Required work:
What this exercise calls for is an exact copy of the data.

------ Information shown ------

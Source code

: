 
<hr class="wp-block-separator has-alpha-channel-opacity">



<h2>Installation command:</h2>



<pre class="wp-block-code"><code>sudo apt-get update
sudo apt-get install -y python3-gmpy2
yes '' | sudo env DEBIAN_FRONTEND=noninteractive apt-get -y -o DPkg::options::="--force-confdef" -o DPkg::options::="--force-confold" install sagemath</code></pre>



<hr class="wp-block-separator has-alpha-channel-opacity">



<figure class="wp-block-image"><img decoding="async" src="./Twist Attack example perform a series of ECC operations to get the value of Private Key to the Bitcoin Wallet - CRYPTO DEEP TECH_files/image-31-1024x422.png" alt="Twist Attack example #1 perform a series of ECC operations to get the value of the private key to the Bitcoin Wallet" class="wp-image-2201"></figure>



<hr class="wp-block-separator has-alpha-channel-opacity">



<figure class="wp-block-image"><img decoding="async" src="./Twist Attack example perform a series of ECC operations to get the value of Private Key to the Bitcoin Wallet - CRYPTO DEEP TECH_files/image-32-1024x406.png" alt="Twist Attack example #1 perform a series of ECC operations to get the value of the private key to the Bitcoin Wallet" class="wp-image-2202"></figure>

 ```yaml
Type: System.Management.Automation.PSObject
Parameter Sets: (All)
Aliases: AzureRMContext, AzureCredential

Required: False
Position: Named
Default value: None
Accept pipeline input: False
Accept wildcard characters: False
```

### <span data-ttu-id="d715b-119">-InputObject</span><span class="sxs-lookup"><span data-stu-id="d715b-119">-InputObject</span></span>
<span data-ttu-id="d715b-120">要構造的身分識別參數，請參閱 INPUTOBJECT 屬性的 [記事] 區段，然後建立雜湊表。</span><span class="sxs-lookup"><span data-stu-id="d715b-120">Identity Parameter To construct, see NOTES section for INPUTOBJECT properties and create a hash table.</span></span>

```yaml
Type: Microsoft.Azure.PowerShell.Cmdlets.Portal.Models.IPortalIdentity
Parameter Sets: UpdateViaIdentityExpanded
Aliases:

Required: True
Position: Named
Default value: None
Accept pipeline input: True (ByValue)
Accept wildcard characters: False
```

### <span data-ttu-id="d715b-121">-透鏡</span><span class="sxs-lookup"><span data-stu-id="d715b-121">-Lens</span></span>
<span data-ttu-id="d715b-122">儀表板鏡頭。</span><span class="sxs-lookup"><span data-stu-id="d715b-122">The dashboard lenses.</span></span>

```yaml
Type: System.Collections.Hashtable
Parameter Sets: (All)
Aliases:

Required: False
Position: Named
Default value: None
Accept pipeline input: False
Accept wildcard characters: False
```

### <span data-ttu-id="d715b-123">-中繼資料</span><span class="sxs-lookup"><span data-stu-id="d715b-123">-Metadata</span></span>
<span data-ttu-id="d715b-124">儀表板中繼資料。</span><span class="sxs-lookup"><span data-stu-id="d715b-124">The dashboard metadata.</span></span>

------

Output below:
Source code

: 
<hr class="wp-block-separator has-alpha-channel-opacity">



<h2>Installation command:</h2>



<pre class="wp-block-code"><code>sudo apt-get update
sudo apt-get install -y python3-gmpy2
yes '' | sudo env DEBIAN_FRONTEND=noninteractive apt-get -y -o DPkg::options::="--force-confdef" -o DPkg::options::="--force-confold" install sagemath</code></pre>



<hr class="wp-block-separator has-alpha-channel-opacity">



<figure class="wp-block-image"><img decoding="async" src="./Twist Attack example perform a series of ECC operations to get the value of Private Key to the Bitcoin Wallet - CRYPTO DEEP TECH_files/image-31-1024x422.png" alt="Twist Attack example #1 perform a series of ECC operations to get the value of the private key to the Bitcoin Wallet" class="wp-image-2201"></figure>



<hr class="wp-block-separator has-alpha-channel-opacity">



<figure class="wp-block-image"><img decoding="async" src="./Twist Attack example perform a series of ECC operations to get the value of Private Key to the Bitcoin Wallet - CRYPTO DEEP TECH_files/image-32-1024x406.png" alt="Twist Attack example #1 perform a series of ECC operations to get the value of the private key to the Bitcoin Wallet" class="wp-image-2202"></figure>

 ```yaml
Type: System.Management.Automation.PSObject
Parameter Sets: (All)
Aliases: AzureRMContext, AzureCredential

Required: False
Position: Named
Default value: None
Accept pipeline input: False
Accept wildcard characters: False
```

### <span data-ttu-id="d715b-119">-InputObject</span><span class="sxs-lookup"><span data-stu-id="d715b-119">-InputObject</span></span>
<span data-ttu-id="d715b-120">要構造的身分識別參數，請參閱 INPUTOBJECT 屬性的 [記事] 區段，然後建立雜湊表。</span><span class="sxs-lookup"><span data-stu-id="d715b-120">Identity Parameter To construct, see NOTES section for INPUTOBJECT properties and create a hash table.</span></span>

```yaml
Type: Microsoft.Azure.PowerShell.Cmdlets.Portal.Models.IPortalIdentity
Parameter Sets: UpdateViaIdentityExpanded
Aliases:

Required: True
Position: Named
Default value: None
Accept pipeline input: True (ByValue)
Accept wildcard characters: False
```

### <span data-ttu-id="d715b-121">-透鏡</span><span class="sxs-lookup"><span data-stu-id="d715b-121">-Lens</span></span>
<span data-ttu-id="d715b-122">儀表板鏡頭。</span><span class="sxs-lookup"><span data-stu-id="d715b-122">The dashboard lenses.</span></span>

```yaml
Type: System.Collections.Hashtable
Parameter Sets: (All)
Aliases:

Required: False
Position: Named
Default value: None
Accept pipeline input: False
Accept wildcard characters: False
```

### <span data-ttu-id="d715b-123">-中繼資料</span><span class="sxs-lookup"><span data-stu-id="d715b-123">-Metadata</span></span>
<span data-ttu-id="d715b-124">儀表板中繼資料。</span><span class="sxs-lookup"><span data-stu-id="d715b-124">The dashboard metadata.</span></span>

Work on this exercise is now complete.